What is required: Exactly as they appear, reproduce the lines from the one holding "trip. The class" through the last line of the material below.
═══ Data records ═══
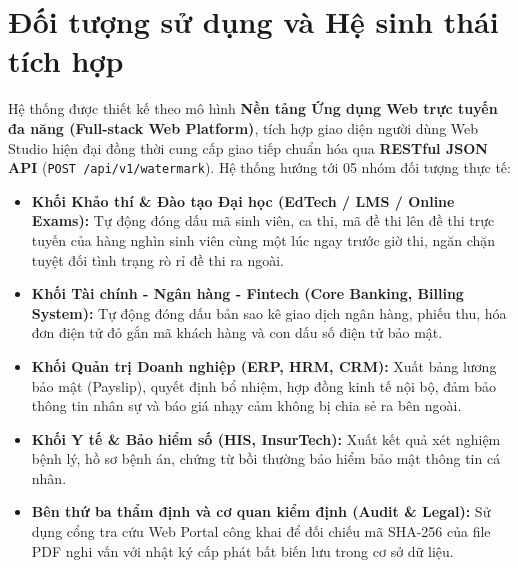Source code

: \documentclass[12pt,a4paper]{report}
\begin{document}
\section{Đối tượng sử dụng và Hệ sinh thái tích hợp}
Hệ thống được thiết kế theo mô hình \textbf{Nền tảng Ứng dụng Web trực tuyến đa năng (Full-stack Web Platform)}, tích hợp giao diện người dùng Web Studio hiện đại đồng thời cung cấp giao tiếp chuẩn hóa qua \textbf{RESTful JSON API} (\texttt{POST /api/v1/watermark}). Hệ thống hướng tới 05 nhóm đối tượng thực tế:
\begin{itemize}
    \item \textbf{Khối Khảo thí \& Đào tạo Đại học (EdTech / LMS / Online Exams):} Tự động đóng dấu mã sinh viên, ca thi, mã đề thi lên đề thi trực tuyến của hàng nghìn sinh viên cùng một lúc ngay trước giờ thi, ngăn chặn tuyệt đối tình trạng rò rỉ đề thi ra ngoài.
    \item \textbf{Khối Tài chính - Ngân hàng - Fintech (Core Banking, Billing System):} Tự động đóng dấu bản sao kê giao dịch ngân hàng, phiếu thu, hóa đơn điện tử đỏ gắn mã khách hàng và con dấu số điện tử bảo mật.
    \item \textbf{Khối Quản trị Doanh nghiệp (ERP, HRM, CRM):} Xuất bảng lương bảo mật (Payslip), quyết định bổ nhiệm, hợp đồng kinh tế nội bộ, đảm bảo thông tin nhân sự và báo giá nhạy cảm không bị chia sẻ ra bên ngoài.
    \item \textbf{Khối Y tế \& Bảo hiểm số (HIS, InsurTech):} Xuất kết quả xét nghiệm bệnh lý, hồ sơ bệnh án, chứng từ bồi thường bảo hiểm bảo mật thông tin cá nhân.
    \item \textbf{Bên thứ ba thẩm định và cơ quan kiểm định (Audit \& Legal):} Sử dụng cổng tra cứu Web Portal công khai để đối chiếu mã SHA-256 của file PDF nghi vấn với nhật ký cấp phát bất biến lưu trong cơ sở dữ liệu.
\end{itemize}
\end{document}
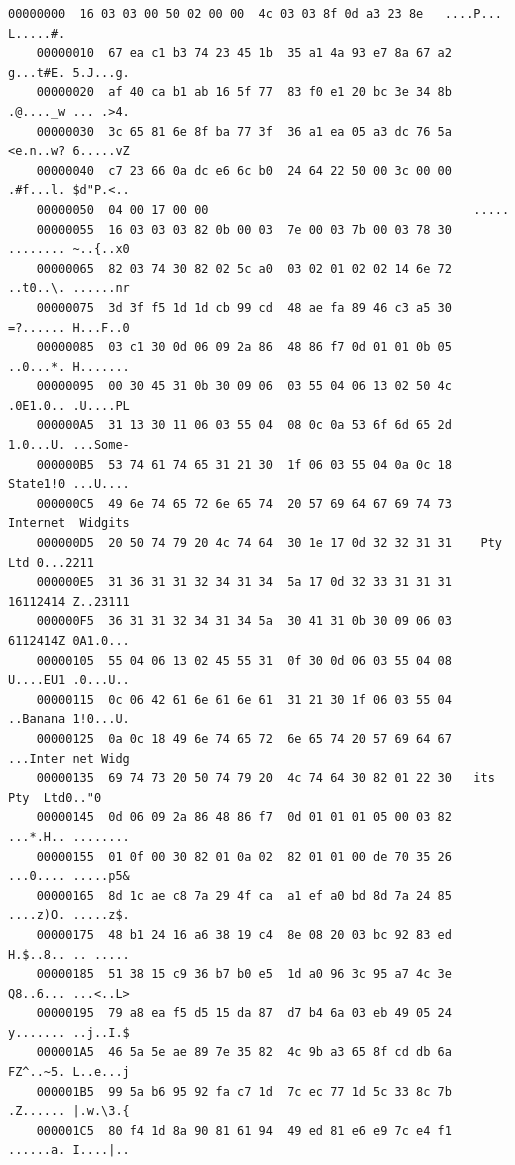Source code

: \documentclass[12pt,twoside,a4]{mwbk}
\theoremstyle{definition}
\begin{document}
\begin{lstlisting}[keywordstyle=\color{Black},
  commentstyle=\color{Black},
  stringstyle=\color{Black},
  identifierstyle=\color{Black}]
    00000000  16 03 03 00 50 02 00 00  4c 03 03 8f 0d a3 23 8e   ....P... L.....#.
    00000010  67 ea c1 b3 74 23 45 1b  35 a1 4a 93 e7 8a 67 a2   g...t#E. 5.J...g.
    00000020  af 40 ca b1 ab 16 5f 77  83 f0 e1 20 bc 3e 34 8b   .@...._w ... .>4.
    00000030  3c 65 81 6e 8f ba 77 3f  36 a1 ea 05 a3 dc 76 5a   <e.n..w? 6.....vZ
    00000040  c7 23 66 0a dc e6 6c b0  24 64 22 50 00 3c 00 00   .#f...l. $d"P.<..
    00000050  04 00 17 00 00                                     .....
    00000055  16 03 03 03 82 0b 00 03  7e 00 03 7b 00 03 78 30   ........ ~..{..x0
    00000065  82 03 74 30 82 02 5c a0  03 02 01 02 02 14 6e 72   ..t0..\. ......nr
    00000075  3d 3f f5 1d 1d cb 99 cd  48 ae fa 89 46 c3 a5 30   =?...... H...F..0
    00000085  03 c1 30 0d 06 09 2a 86  48 86 f7 0d 01 01 0b 05   ..0...*. H.......
    00000095  00 30 45 31 0b 30 09 06  03 55 04 06 13 02 50 4c   .0E1.0.. .U....PL
    000000A5  31 13 30 11 06 03 55 04  08 0c 0a 53 6f 6d 65 2d   1.0...U. ...Some-
    000000B5  53 74 61 74 65 31 21 30  1f 06 03 55 04 0a 0c 18   State1!0 ...U....
    000000C5  49 6e 74 65 72 6e 65 74  20 57 69 64 67 69 74 73   Internet  Widgits
    000000D5  20 50 74 79 20 4c 74 64  30 1e 17 0d 32 32 31 31    Pty Ltd 0...2211
    000000E5  31 36 31 31 32 34 31 34  5a 17 0d 32 33 31 31 31   16112414 Z..23111
    000000F5  36 31 31 32 34 31 34 5a  30 41 31 0b 30 09 06 03   6112414Z 0A1.0...
    00000105  55 04 06 13 02 45 55 31  0f 30 0d 06 03 55 04 08   U....EU1 .0...U..
    00000115  0c 06 42 61 6e 61 6e 61  31 21 30 1f 06 03 55 04   ..Banana 1!0...U.
    00000125  0a 0c 18 49 6e 74 65 72  6e 65 74 20 57 69 64 67   ...Inter net Widg
    00000135  69 74 73 20 50 74 79 20  4c 74 64 30 82 01 22 30   its Pty  Ltd0.."0
    00000145  0d 06 09 2a 86 48 86 f7  0d 01 01 01 05 00 03 82   ...*.H.. ........
    00000155  01 0f 00 30 82 01 0a 02  82 01 01 00 de 70 35 26   ...0.... .....p5&
    00000165  8d 1c ae c8 7a 29 4f ca  a1 ef a0 bd 8d 7a 24 85   ....z)O. .....z$.
    00000175  48 b1 24 16 a6 38 19 c4  8e 08 20 03 bc 92 83 ed   H.$..8.. .. .....
    00000185  51 38 15 c9 36 b7 b0 e5  1d a0 96 3c 95 a7 4c 3e   Q8..6... ...<..L>
    00000195  79 a8 ea f5 d5 15 da 87  d7 b4 6a 03 eb 49 05 24   y....... ..j..I.$
    000001A5  46 5a 5e ae 89 7e 35 82  4c 9b a3 65 8f cd db 6a   FZ^..~5. L..e...j
    000001B5  99 5a b6 95 92 fa c7 1d  7c ec 77 1d 5c 33 8c 7b   .Z...... |.w.\3.{
    000001C5  80 f4 1d 8a 90 81 61 94  49 ed 81 e6 e9 7c e4 f1   ......a. I....|..

\end{lstlisting}
\end{document}
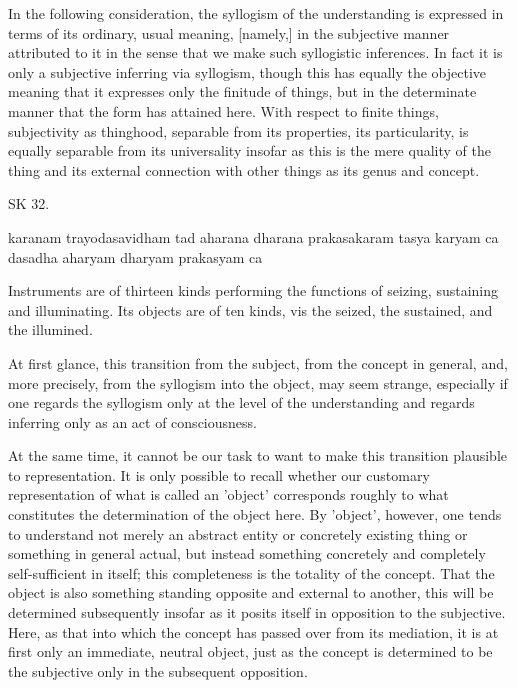 In the following consideration, the syllogism of the understanding
is expressed in terms of its ordinary, usual meaning, [namely,] in
the subjective manner attributed to it in the sense that
we make such syllogistic inferences.
In fact it is only a subjective inferring via syllogism,
though this has equally the objective meaning that
it expresses only the finitude of things,
but in the determinate manner that the form has attained here.
With respect to finite things, subjectivity as thinghood,
separable from its properties, its particularity, is
equally separable from its universality insofar as this is
the mere quality of the thing and its external connection with
other things as its genus and concept.

SK 32.

karanam trayodasavidham tad aharana dharana prakasakaram
tasya karyam ca dasadha aharyam dharyam prakasyam ca

Instruments are of thirteen kinds performing the functions of
seizing, sustaining and illuminating.
Its objects are of ten kinds, vis
the seized, the sustained, and the illumined.

At first glance, this transition from the subject,
from the concept in general, and, more precisely,
from the syllogism into the object,
may seem strange, especially if one
regards the syllogism only at the level of the understanding and
regards inferring only as an act of consciousness.

At the same time, it cannot be our task to want
to make this transition plausible to representation.
It is only possible to recall whether our customary representation
of what is called an 'object' corresponds roughly to
what constitutes the determination of the object here.
By 'object', however, one tends to understand not merely
an abstract entity or concretely existing thing or
something in general actual, but instead something
concretely and completely self-sufficient in itself;
this completeness is the totality of the concept.
That the object is also something standing
opposite and external to another,
this will be determined subsequently insofar as
it posits itself in opposition to the subjective.
Here, as that into which the concept has passed over from its mediation,
it is at first only an immediate, neutral object,
just as the concept is determined to be the subjective
only in the subsequent opposition.

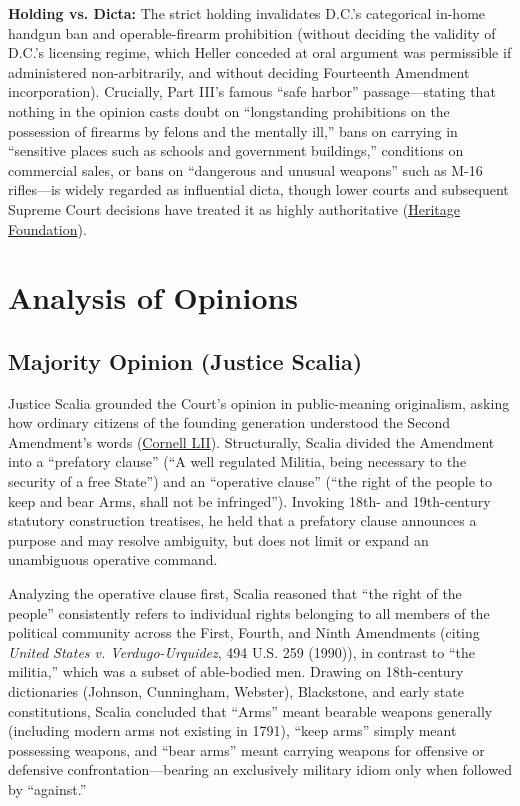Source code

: \documentclass[12pt]{article}
\begin{document}
\textbf{Holding vs. Dicta:} The strict holding invalidates D.C.'s categorical in-home handgun ban and operable-firearm prohibition (without deciding the validity of D.C.'s licensing regime, which Heller conceded at oral argument was permissible if administered non-arbitrarily, and without deciding Fourteenth Amendment incorporation). Crucially, Part III's famous ``safe harbor'' passage---stating that nothing in the opinion casts doubt on ``longstanding prohibitions on the possession of firearms by felons and the mentally ill,'' bans on carrying in ``sensitive places such as schools and government buildings,'' conditions on commercial sales, or bans on ``dangerous and unusual weapons'' such as M-16 rifles---is widely regarded as influential dicta, though lower courts and subsequent Supreme Court decisions have treated it as highly authoritative (\href{https://www.heritage.org/courts/report/long-standing-and-presumptively-lawful-hellers-dicta-vs-history-and-dicta}{Heritage Foundation}).

\section{Analysis of Opinions}

\subsection{Majority Opinion (Justice Scalia)}
Justice Scalia grounded the Court's opinion in public-meaning originalism, asking how ordinary citizens of the founding generation understood the Second Amendment's words (\href{https://www.law.cornell.edu/supct/html/07-290.ZO.html}{Cornell LII}). Structurally, Scalia divided the Amendment into a ``prefatory clause'' (``A well regulated Militia, being necessary to the security of a free State'') and an ``operative clause'' (``the right of the people to keep and bear Arms, shall not be infringed''). Invoking 18th- and 19th-century statutory construction treatises, he held that a prefatory clause announces a purpose and may resolve ambiguity, but does not limit or expand an unambiguous operative command.

Analyzing the operative clause first, Scalia reasoned that ``the right of the people'' consistently refers to individual rights belonging to all members of the political community across the First, Fourth, and Ninth Amendments (citing \textit{United States v. Verdugo-Urquidez}, 494 U.S. 259 (1990)), in contrast to ``the militia,'' which was a subset of able-bodied men. Drawing on 18th-century dictionaries (Johnson, Cunningham, Webster), Blackstone, and early state constitutions, Scalia concluded that ``Arms'' meant bearable weapons generally (including modern arms not existing in 1791), ``keep arms'' simply meant possessing weapons, and ``bear arms'' meant carrying weapons for offensive or defensive confrontation---bearing an exclusively military idiom only when followed by ``against.''
\end{document}
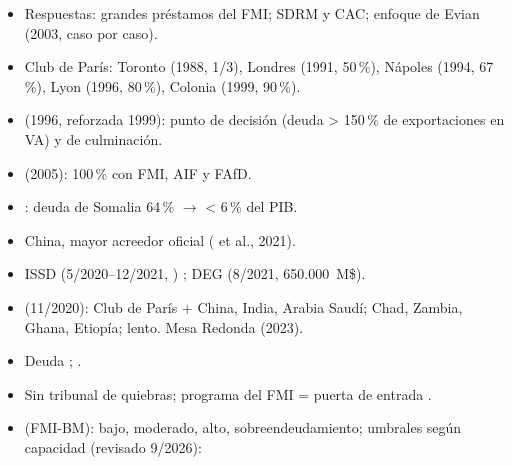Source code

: \documentclass{article}
\begin{document}
\begin{columnas}
\begin{itemize}
  \begin{itemize}
  \item México 1994 (\emph{tesobonos}); Asia 1997 (corto plazo en dólares); Rusia 1998 y Brasil 1999; Argentina 2001 (canjes 2005 y 2010, \emph{holdouts}).
  \end{itemize}
\item Respuestas: grandes préstamos del FMI; SDRM y CAC; enfoque de Evian (2003, caso por caso).
\end{itemize}
\begin{itemize}
\item Club de París: Toronto (1988, 1/3), Londres (1991, 50\,\%), Nápoles (1994, 67\,\%), Lyon (1996, 80\,\%), Colonia (1999, 90\,\%).
\item {} (1996, reforzada 1999): punto de decisión (deuda > 150\,\% de exportaciones en VA) y de culminación.
\item {} (2005): 100\,\% con FMI, AIF y FAfD.
\item {}: deuda de Somalia 64\,\% $\to$ < 6\,\% del PIB.
\end{itemize}
\begin{itemize}
\item China, mayor acreedor oficial ( et al., 2021).
\item ISSD (5/2020–12/2021, ) ; DEG (8/2021, 650.000~M\$).
\item {} (11/2020): Club de París + China, India, Arabia Saudí; Chad, Zambia, Ghana, Etiopía; lento. Mesa Redonda (2023).
\item Deuda ; .
\end{itemize}
\begin{itemize}
\item Sin tribunal de quiebras; programa del FMI = puerta de entrada .
\end{itemize}
\noindent\begin{minipage}{\linewidth}
\begin{itemize}
\item {} (FMI-BM): bajo, moderado, alto, sobreendeudamiento; umbrales según capacidad (revisado 9/2026):

\end{itemize}
\end{minipage}
\end{columnas}
\end{document}
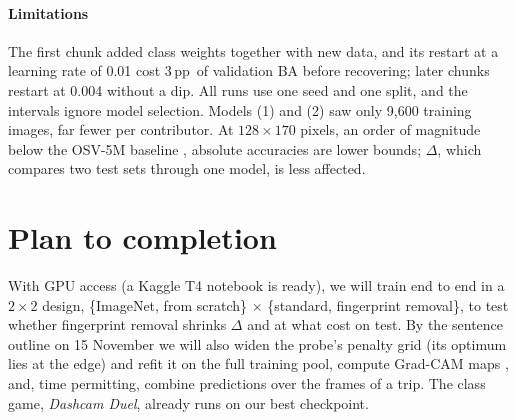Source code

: \documentclass[9pt]{extarticle}
\newcommand{\pp}{\,pp}
\begin{document}
\paragraph{Limitations} The first chunk added class weights together with new data, and its
restart at a learning rate of 0.01 cost 3\pp\ of validation BA before recovering; later
chunks restart at 0.004 without a dip. All runs use one seed and one split, and the intervals
ignore model selection. Models (1) and (2) saw only 9{,}600 training images, far fewer per
contributor. At $128\times170$ pixels, an order of magnitude below
the OSV-5M baseline \citep{astruc2024osv5m}, absolute accuracies are lower bounds; $\Delta$,
which compares two test sets through one model, is less affected.

\section{Plan to completion}
\label{sec:plan}
With GPU access (a Kaggle T4 notebook is ready), we will train end to end in a
$2\times2$ design, \{ImageNet, from scratch\} $\times$ \{standard, fingerprint removal\}, to
test whether fingerprint removal shrinks $\Delta$ and at what cost on test. By the sentence
outline on 15 November we will also widen the probe's penalty grid (its optimum lies at the
edge) and refit it on the full training pool, compute Grad-CAM maps
\citep{selvaraju2017gradcam}, and, time permitting, combine predictions over the frames of a
trip. The class game, \emph{Dashcam Duel}, already runs on our best checkpoint.



\end{document}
═══
Response for this exercise:
trip. The class game, \emph{Dashcam Duel}, already runs on our best checkpoint.



\end{document}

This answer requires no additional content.